Larissa Rudova, Yale B. and Lucille D. Griffith Professor in Modern Languages and professor of Russian, presented a paper titled “Culture Three and Children’s War Literature of Resistance in Contemporary Russia” at the workshop “Surrounded by Conflict: Children’s War Literature in the Making” at Aarhus University’s Institute for Advanced Studies from June 12-13. She served as a formal discussant of the panel “Transborder Circulations, Translations, and Responses to War” at the same workshop. Rudova also gave a lecture titled “No Longer Erased: Diverse Characters in Contemporary Russian YA Literature” at the Institute of German Literature at Humboldt University in Berlin on June 16.

Prageeta Sharma, Henry G. Lee ’37 Professor of English, had her poem “Passion of the Void” appear in The Atlantic online June 22.

Patricia Smiley, professor emerita of psychological science, is a co-author on two publications with Jessica Borelli and colleagues, “Maternal emotion regulation and parenting: A physiological perspective” in Developmental Psychobiology and “Adult attachment as a predictor of savoring quality in mothers of toddlers: Results from a 4-week randomized trial” in Journal of Social and Personal Relationships. These publications report that mothers’ physiological regulation predicts sensitive parenting and their childhood attachment narratives predict child-centered reflections during a relational savoring intervention.

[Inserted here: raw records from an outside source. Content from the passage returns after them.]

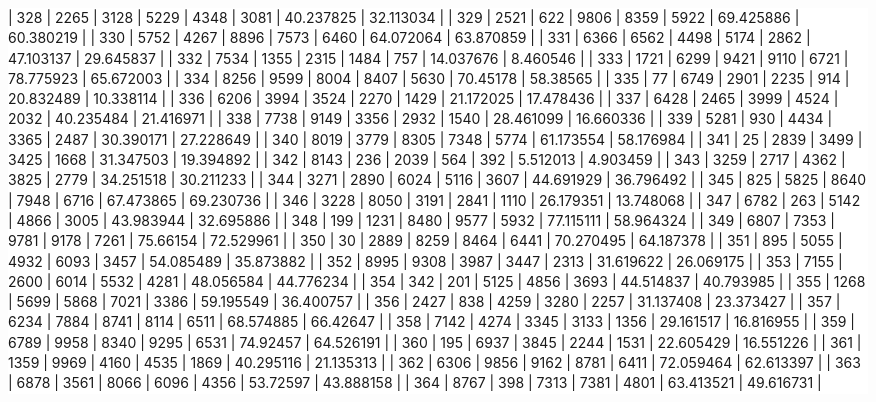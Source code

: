 | 328  | 2265   | 3128        | 5229     | 4348                 | 3081                | 40.237825         | 32.113034        |
| 329  | 2521   | 622         | 9806     | 8359                 | 5922                | 69.425886         | 60.380219        |
| 330  | 5752   | 4267        | 8896     | 7573                 | 6460                | 64.072064         | 63.870859        |
| 331  | 6366   | 6562        | 4498     | 5174                 | 2862                | 47.103137         | 29.645837        |
| 332  | 7534   | 1355        | 2315     | 1484                 | 757                 | 14.037676         | 8.460546         |
| 333  | 1721   | 6299        | 9421     | 9110                 | 6721                | 78.775923         | 65.672003        |
| 334  | 8256   | 9599        | 8004     | 8407                 | 5630                | 70.45178          | 58.38565         |
| 335  | 77     | 6749        | 2901     | 2235                 | 914                 | 20.832489         | 10.338114        |
| 336  | 6206   | 3994        | 3524     | 2270                 | 1429                | 21.172025         | 17.478436        |
| 337  | 6428   | 2465        | 3999     | 4524                 | 2032                | 40.235484         | 21.416971        |
| 338  | 7738   | 9149        | 3356     | 2932                 | 1540                | 28.461099         | 16.660336        |
| 339  | 5281   | 930         | 4434     | 3365                 | 2487                | 30.390171         | 27.228649        |
| 340  | 8019   | 3779        | 8305     | 7348                 | 5774                | 61.173554         | 58.176984        |
| 341  | 25     | 2839        | 3499     | 3425                 | 1668                | 31.347503         | 19.394892        |
| 342  | 8143   | 236         | 2039     | 564                  | 392                 | 5.512013          | 4.903459         |
| 343  | 3259   | 2717        | 4362     | 3825                 | 2779                | 34.251518         | 30.211233        |
| 344  | 3271   | 2890        | 6024     | 5116                 | 3607                | 44.691929         | 36.796492        |
| 345  | 825    | 5825        | 8640     | 7948                 | 6716                | 67.473865         | 69.230736        |
| 346  | 3228   | 8050        | 3191     | 2841                 | 1110                | 26.179351         | 13.748068        |
| 347  | 6782   | 263         | 5142     | 4866                 | 3005                | 43.983944         | 32.695886        |
| 348  | 199    | 1231        | 8480     | 9577                 | 5932                | 77.115111         | 58.964324        |
| 349  | 6807   | 7353        | 9781     | 9178                 | 7261                | 75.66154          | 72.529961        |
| 350  | 30     | 2889        | 8259     | 8464                 | 6441                | 70.270495         | 64.187378        |
| 351  | 895    | 5055        | 4932     | 6093                 | 3457                | 54.085489         | 35.873882        |
| 352  | 8995   | 9308        | 3987     | 3447                 | 2313                | 31.619622         | 26.069175        |
| 353  | 7155   | 2600        | 6014     | 5532                 | 4281                | 48.056584         | 44.776234        |
| 354  | 342    | 201         | 5125     | 4856                 | 3693                | 44.514837         | 40.793985        |
| 355  | 1268   | 5699        | 5868     | 7021                 | 3386                | 59.195549         | 36.400757        |
| 356  | 2427   | 838         | 4259     | 3280                 | 2257                | 31.137408         | 23.373427        |
| 357  | 6234   | 7884        | 8741     | 8114                 | 6511                | 68.574885         | 66.42647         |
| 358  | 7142   | 4274        | 3345     | 3133                 | 1356                | 29.161517         | 16.816955        |
| 359  | 6789   | 9958        | 8340     | 9295                 | 6531                | 74.92457          | 64.526191        |
| 360  | 195    | 6937        | 3845     | 2244                 | 1531                | 22.605429         | 16.551226        |
| 361  | 1359   | 9969        | 4160     | 4535                 | 1869                | 40.295116         | 21.135313        |
| 362  | 6306   | 9856        | 9162     | 8781                 | 6411                | 72.059464         | 62.613397        |
| 363  | 6878   | 3561        | 8066     | 6096                 | 4356                | 53.72597          | 43.888158        |
| 364  | 8767   | 398         | 7313     | 7381                 | 4801                | 63.413521         | 49.616731        |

Gary Smith, Fletcher Jones Professor of Economics, published an opinion piece, “No, large reasoning models do not reason” (MindMatters, June 13).

Smith was invited back to SciFoo, an annual invitation-only interdisciplinary scientific unconference at the GooglePlex. Smith was also invited to speak at the Davos World Economic Forum in January 2026.

Luis Edward Tenorio, visiting instructor of sociology, published a paper that is available online first in Social Forces: “How Public Benefits Make Citizens in Mixed Status Families: Self-Efficacy, Institutional Engagement, and Concerted Citizenship Cultivation.” Tenorio’s “Work After Lawful Status: Formerly Undocumented Immigrants’ Gendered Relational Legal Consciousness and Workplace Claims-Making” received paper awards from the American Sociological Association’s Labor & Labor Movement Section and the Organizations, Occupations, and Work Section, while “Disclosure and the Evolving Legal Consciousness of Sexual and Gender Minority Central American Unaccompanied Minors” received a paper award from the American Sociological Association’s Children and Youth Section.

Andrew Wilson, director of research computing, coauthored a paper in the Journal of Archaeological Science: Reports titled “Visualising solar-passive design of courtyard houses and the rhythms of life in Classical Olynthos, Greece.” The paper uses 3D computer modeling of architectural and environmental features to explore how house design affects domestic rhythms in courtyard houses.

Samuel Yamashita, Henry E. Sheffield Professor of History, gave a talk titled “Chinese Food Along the Pacific Rim” to alumni in Orange County, California, on June 28.